SUMMARY I've noticed that keyboard shortcut for commenting lines in Kate(Ctrl + d) don't work in Debian Testing, they do in Stable though. STEPS TO REPRODUCE 1. Launch Kate 2. Open a file in Kate 3. Try to comment a line or group of lines with Ctrl + D OBSERVED RESULT Keyboard shortcut doesn't work as expected; lines don't get commented/uncommented. EXPECTED RESULT Keyboard shortcut should work as expected; lines get commented/uncommented. SOFTWARE/OS VERSIONS Windows: macOS: Linux/KDE Plasma: Debian Testing, Kernel: 5.10.0-4-amd64 x86_64 (available in About System) KDE Plasma Version: 5.20.5 KDE Frameworks Version: 5.78.0 Qt Version: 5.15.2 ADDITIONAL INFORMATION
(In reply to Moltke from comment #0) > SUMMARY > I've noticed that keyboard shortcut for commenting lines in Kate(Ctrl + d) > don't work in Debian Testing, they do in Stable though. > > STEPS TO REPRODUCE > 1. Launch Kate > 2. Open a file in Kate > 3. Try to comment a line or group of lines with Ctrl + D > > OBSERVED RESULT > Keyboard shortcut doesn't work as expected; lines don't get > commented/uncommented. > > > > EXPECTED RESULT > Keyboard shortcut should work as expected; lines get commented/uncommented. > > SOFTWARE/OS VERSIONS > Windows: > macOS: > Linux/KDE Plasma: Debian Testing, Kernel: 5.10.0-4-amd64 x86_64 > (available in About System) > KDE Plasma Version: 5.20.5 > KDE Frameworks Version: 5.78.0 > Qt Version: 5.15.2 > > ADDITIONAL INFORMATION All is good. Turns out the shortcut only works with files ending in .sh, .py and probably other script extensions but not in some txt.conf file, like conky.conf, and I didn't know that, untill now. :) Sorry for the trouble.

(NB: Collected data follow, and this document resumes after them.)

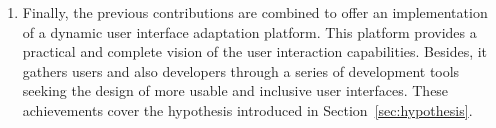 \begin{enumerate}[label=\alph*)]

  \item Finally, the previous contributions are combined to offer an 
  implementation of a dynamic user interface adaptation platform. This platform
  provides a practical and complete vision of the user interaction capabilities.
  Besides, it gathers users and also developers through a series of development
  tools seeking the design of more usable and inclusive user interfaces. These
  achievements cover the hypothesis introduced in Section~\ref{sec:hypothesis}.
  
\end{enumerate}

Yup, kate has to detect the file as a code file, since comments only exist in the context of code. However Configuration files also often have comments, so perhaps we should support those too.
(In reply to Nate Graham from comment #2) > Yup, kate has to detect the file as a code file, since comments only exist > in the context of code. > > However Configuration files also often have comments, so perhaps we should > support those too. That'd be nice. :-) I was editing my conky.conf file when noticed it didn't work, and realized what you mentioned when editing some script. Thanks for the reply.

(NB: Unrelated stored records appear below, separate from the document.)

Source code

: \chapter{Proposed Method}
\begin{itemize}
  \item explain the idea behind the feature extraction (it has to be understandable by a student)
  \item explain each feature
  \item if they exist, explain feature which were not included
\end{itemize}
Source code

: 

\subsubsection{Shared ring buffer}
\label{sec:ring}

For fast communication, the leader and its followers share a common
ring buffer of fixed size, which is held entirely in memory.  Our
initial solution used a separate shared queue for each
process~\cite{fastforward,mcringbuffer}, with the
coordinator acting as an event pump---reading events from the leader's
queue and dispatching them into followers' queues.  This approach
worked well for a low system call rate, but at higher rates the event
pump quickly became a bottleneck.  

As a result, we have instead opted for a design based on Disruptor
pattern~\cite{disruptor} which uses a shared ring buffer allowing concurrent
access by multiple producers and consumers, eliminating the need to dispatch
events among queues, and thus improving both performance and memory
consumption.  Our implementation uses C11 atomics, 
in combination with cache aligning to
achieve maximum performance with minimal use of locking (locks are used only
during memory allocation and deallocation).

If we detect that it is an ini file, we allow that. .conf is used for a different file format, you can configure that in the settings. (settings -> open/save -> mode/filetypes)

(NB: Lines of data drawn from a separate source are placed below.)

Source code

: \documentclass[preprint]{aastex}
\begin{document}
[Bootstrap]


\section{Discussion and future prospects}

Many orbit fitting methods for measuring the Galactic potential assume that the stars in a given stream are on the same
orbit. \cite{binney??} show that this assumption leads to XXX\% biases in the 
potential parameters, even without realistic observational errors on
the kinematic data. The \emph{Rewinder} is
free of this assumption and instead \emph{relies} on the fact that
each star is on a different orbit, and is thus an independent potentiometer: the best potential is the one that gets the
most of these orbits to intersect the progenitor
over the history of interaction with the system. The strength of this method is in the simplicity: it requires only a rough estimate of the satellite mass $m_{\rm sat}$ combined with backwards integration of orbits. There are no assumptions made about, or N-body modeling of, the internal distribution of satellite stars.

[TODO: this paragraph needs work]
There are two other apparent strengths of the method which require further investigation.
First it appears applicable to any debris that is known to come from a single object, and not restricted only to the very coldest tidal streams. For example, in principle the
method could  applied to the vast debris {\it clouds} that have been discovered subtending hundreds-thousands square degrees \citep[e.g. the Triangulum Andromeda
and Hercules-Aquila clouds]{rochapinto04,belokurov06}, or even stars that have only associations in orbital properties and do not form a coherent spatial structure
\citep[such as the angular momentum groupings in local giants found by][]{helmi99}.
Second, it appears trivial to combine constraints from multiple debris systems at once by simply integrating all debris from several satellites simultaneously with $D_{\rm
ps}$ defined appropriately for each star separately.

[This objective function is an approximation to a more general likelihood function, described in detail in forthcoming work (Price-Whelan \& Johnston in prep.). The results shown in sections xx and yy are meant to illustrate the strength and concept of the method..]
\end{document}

(In reply to Christoph Cullmann from comment #4) > If we detect that it is an ini file, we allow that. .conf is used for a > different file format, you can configure that in the settings. (settings -> > open/save -> mode/filetypes) Yes, but there are many options there, for example, which one would be for like conky.conf file? Or any other "app.conf" file for that matter?